Meta’s lagging AI efforts are making news again. Microsoft CEO Satya Nadella recently admitted that OpenAI had a 2-year runway in the AI race to work uncontested and build ChatGPT. While other top AI labs, such as Anthropic and Google, are swiftly picking up the slack, Meta is seemingly having a long day at the office trying to keep up.
According to internal communications within Meta Inc. during a major copyright lawsuit battle, the company allegedly used copyrighted content to train its AI models and seemingly tried to cover its tracks to avoid copyright infringement-related issues (via The Verge).

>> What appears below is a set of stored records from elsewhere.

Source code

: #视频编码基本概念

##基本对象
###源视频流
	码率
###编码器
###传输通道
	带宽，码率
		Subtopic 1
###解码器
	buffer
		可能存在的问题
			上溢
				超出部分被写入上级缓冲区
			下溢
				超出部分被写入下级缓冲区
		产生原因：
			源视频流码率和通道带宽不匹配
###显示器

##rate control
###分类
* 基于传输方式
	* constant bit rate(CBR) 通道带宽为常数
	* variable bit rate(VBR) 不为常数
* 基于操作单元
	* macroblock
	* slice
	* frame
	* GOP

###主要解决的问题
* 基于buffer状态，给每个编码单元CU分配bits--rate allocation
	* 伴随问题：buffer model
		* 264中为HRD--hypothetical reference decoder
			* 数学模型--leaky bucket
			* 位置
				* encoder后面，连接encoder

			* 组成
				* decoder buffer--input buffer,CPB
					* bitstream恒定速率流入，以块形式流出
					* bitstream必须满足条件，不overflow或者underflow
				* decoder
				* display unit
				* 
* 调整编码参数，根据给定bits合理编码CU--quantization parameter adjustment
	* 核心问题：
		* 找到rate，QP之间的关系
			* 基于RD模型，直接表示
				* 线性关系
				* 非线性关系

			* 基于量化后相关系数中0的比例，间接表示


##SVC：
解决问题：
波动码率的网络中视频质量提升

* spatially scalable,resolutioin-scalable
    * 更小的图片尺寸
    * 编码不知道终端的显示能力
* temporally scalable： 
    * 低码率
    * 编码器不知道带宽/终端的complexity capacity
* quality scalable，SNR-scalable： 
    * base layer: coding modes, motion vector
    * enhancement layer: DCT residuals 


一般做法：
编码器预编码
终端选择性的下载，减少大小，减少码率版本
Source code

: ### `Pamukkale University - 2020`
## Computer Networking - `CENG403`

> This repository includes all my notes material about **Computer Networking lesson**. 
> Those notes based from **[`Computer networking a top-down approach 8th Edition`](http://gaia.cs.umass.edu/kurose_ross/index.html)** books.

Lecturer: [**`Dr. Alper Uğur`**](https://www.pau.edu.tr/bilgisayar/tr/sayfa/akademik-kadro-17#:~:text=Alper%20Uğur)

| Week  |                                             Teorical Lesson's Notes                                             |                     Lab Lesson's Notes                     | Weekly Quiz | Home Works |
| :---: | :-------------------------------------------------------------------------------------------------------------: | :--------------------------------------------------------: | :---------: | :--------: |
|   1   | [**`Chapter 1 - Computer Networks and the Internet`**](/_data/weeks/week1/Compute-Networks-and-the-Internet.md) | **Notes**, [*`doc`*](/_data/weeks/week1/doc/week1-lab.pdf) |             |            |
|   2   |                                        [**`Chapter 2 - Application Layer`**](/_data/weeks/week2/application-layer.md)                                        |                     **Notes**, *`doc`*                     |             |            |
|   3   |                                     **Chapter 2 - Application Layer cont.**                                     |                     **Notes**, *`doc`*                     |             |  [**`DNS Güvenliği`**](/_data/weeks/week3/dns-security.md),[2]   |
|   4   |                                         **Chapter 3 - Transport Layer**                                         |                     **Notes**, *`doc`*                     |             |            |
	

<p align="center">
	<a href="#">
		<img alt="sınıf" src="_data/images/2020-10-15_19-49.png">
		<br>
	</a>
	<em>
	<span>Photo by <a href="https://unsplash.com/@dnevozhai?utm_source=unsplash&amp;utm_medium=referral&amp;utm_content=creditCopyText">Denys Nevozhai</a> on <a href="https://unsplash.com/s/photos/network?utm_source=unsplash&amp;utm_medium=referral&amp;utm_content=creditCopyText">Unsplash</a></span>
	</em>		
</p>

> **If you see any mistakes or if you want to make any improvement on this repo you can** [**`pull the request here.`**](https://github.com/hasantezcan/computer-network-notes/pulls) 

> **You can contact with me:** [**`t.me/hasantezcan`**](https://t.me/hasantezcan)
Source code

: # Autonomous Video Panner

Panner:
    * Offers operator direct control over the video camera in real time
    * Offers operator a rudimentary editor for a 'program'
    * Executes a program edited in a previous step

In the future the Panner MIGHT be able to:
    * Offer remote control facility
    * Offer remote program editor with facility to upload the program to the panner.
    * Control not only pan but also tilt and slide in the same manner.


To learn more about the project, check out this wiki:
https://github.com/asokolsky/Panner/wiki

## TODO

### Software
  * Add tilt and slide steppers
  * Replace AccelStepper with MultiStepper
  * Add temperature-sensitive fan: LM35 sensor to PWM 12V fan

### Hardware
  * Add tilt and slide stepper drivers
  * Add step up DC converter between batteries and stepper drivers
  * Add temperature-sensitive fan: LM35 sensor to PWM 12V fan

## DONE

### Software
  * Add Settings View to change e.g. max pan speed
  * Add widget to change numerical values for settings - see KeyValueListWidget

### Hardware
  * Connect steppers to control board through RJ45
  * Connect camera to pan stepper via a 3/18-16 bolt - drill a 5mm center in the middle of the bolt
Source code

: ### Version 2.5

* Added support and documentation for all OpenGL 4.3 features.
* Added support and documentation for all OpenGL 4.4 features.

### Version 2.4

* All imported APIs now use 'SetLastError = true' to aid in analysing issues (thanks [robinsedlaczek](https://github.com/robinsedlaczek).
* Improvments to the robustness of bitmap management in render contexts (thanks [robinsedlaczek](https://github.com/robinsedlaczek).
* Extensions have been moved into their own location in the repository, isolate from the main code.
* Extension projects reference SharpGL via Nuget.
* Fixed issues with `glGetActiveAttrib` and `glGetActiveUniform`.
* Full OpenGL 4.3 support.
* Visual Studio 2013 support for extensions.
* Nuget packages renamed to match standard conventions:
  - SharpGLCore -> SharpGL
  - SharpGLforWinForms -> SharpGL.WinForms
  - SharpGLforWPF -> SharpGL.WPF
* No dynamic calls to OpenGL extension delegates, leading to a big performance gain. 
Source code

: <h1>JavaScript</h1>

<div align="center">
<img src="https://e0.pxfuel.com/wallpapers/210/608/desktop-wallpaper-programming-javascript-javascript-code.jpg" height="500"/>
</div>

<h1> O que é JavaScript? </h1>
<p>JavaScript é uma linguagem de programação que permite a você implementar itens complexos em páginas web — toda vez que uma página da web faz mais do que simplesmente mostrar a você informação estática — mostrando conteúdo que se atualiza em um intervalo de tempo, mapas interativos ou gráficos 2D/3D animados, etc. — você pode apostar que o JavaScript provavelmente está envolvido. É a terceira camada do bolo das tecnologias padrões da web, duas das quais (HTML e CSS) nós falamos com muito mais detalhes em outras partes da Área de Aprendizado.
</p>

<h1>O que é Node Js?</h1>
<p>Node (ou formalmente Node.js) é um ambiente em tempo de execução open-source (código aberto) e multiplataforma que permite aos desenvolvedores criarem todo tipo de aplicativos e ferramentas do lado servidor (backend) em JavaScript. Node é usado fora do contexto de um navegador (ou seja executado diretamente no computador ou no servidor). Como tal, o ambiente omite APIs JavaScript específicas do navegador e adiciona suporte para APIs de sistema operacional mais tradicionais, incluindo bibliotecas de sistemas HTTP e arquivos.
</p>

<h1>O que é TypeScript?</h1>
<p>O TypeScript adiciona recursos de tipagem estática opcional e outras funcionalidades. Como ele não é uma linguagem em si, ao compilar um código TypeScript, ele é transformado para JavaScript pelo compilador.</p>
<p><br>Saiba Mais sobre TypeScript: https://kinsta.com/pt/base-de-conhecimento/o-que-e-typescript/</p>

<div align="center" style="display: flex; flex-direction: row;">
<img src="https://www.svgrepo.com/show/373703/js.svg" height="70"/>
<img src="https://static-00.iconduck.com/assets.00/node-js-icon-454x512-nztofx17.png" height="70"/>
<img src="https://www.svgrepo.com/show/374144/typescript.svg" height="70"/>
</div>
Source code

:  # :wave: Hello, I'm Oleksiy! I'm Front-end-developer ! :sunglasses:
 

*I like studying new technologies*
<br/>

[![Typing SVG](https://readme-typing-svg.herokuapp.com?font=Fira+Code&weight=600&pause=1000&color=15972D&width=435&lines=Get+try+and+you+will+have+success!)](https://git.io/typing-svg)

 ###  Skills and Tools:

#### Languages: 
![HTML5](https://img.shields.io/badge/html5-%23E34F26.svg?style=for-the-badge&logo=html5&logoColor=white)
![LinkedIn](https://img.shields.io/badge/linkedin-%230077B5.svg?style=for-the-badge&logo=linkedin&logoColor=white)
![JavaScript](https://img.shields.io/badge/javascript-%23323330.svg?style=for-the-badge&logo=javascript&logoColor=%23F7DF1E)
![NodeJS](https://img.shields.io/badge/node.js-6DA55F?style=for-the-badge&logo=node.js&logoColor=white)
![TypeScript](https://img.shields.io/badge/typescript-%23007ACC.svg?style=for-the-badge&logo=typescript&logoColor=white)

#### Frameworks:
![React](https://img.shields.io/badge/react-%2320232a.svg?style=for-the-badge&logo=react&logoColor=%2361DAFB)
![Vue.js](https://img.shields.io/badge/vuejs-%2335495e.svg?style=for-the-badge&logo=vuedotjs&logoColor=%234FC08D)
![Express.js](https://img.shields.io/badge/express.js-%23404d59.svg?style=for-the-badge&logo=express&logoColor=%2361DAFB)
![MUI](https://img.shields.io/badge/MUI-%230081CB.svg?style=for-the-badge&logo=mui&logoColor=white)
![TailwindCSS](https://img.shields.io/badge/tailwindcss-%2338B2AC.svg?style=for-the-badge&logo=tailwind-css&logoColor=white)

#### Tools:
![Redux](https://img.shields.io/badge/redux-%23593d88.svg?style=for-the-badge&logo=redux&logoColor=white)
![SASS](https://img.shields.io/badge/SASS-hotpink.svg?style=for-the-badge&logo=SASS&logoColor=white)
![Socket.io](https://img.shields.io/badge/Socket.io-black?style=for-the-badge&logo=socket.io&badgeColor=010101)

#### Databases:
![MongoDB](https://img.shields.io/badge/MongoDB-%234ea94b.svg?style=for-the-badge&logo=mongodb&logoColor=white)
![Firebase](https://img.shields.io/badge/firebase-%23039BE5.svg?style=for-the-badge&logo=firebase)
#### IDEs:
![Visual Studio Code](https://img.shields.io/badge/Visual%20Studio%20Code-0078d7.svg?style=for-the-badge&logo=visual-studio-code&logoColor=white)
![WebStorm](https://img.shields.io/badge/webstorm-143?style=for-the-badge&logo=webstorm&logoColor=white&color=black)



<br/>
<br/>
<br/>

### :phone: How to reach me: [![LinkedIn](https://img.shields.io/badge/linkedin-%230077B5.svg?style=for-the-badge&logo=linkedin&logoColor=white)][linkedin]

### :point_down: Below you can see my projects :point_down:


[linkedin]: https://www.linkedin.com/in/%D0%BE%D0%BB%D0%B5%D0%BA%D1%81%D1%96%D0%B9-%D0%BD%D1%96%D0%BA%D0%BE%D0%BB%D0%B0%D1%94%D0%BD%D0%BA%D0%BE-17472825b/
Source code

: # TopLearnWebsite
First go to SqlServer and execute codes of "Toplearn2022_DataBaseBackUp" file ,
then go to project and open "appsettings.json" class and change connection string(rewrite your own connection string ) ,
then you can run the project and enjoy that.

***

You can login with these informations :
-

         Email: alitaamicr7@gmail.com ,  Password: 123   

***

Interestingly, the company’s deceitful tactics aimed to expedite the process of catching up with OpenAI’s rapid progression in the AI landscape. An email sent to Meta AI researcher Hugo Touvron by the company’s VP of gen AI revealed the company’s “needs to be GPT4,” which would involve learning “how to build frontier and win this race.”
However, intricated details about the Facebook maker’s plans to achieve these goals reportedly involved the book piracy site Library Genesis (LibGen), which would be used to train its models.
The Verge’s damning report further revealed another email from Meta’s Director of Product, Sony Theakanath, to Joelle Pineau, VP of AI Research, seeking clarity on whether to use LibGen’s data internally for benchmarks included in a blog post or use the site’s data to train a model. In the email, Theakanath indicated Gen AI had been approved to use LibGen for Llama3 but with several mitigations, including scrapping data labeled as pirated or stolen without indicating that the model was trained using data from the site.
According to Theakanath, “Libgen is essential to meet SOTA [state-of-the-art] numbers.” He further indicated that “it is known that OpenAI and Mistral are using the library for their models (through word of mouth)” after escalating the issue to an executive within the organization under MZ, presumably Meta CEO Mark Zuckerberg.
The email also highlighted potential policy risks caused by training the AI models using copyrighted content, including regulatory response and intervention measures following media coverage, highlighting Meta’s copyright infringement practices. “This may undermine our negotiating position with regulators on these issues,” added Theakanath.
Meta reportedly turned to crafty measures to cover its tracks after using LibGen’s data to train its AI models, including removing copyright headers and document identifiers such as the copyright symbol. The document also disclosed comments by employees to further blur the lines, including scrapping metadata “to avoid potential legal complications.”
Copyright infringement is seemingly crucial for AI model training
Microsoft and OpenAI have been wrapped up in countless copyright infringement lawsuits. And while some of these cases are still in court, OpenAI CEO Sam Altman admitted that training AI models without copyrighted content is virtually impossible. He further indicated that almost everything on the internet is copyrighted, deeming the use of copyrighted content to train AI models as fair use. He argued the copyright law doesn’t categorically prohibit training of AI models using copyrighted content.
More recently, reports indicated that top AI labs, including OpenAI and Anthropic, are struggling to develop advanced AI systems due to a lack of high-quality content. However, leaders in the AI landscape, including Sam Altman and the former Google CEO, have disputed the claims, citing no evidence showing scaling laws have begun; “there’s no wall.”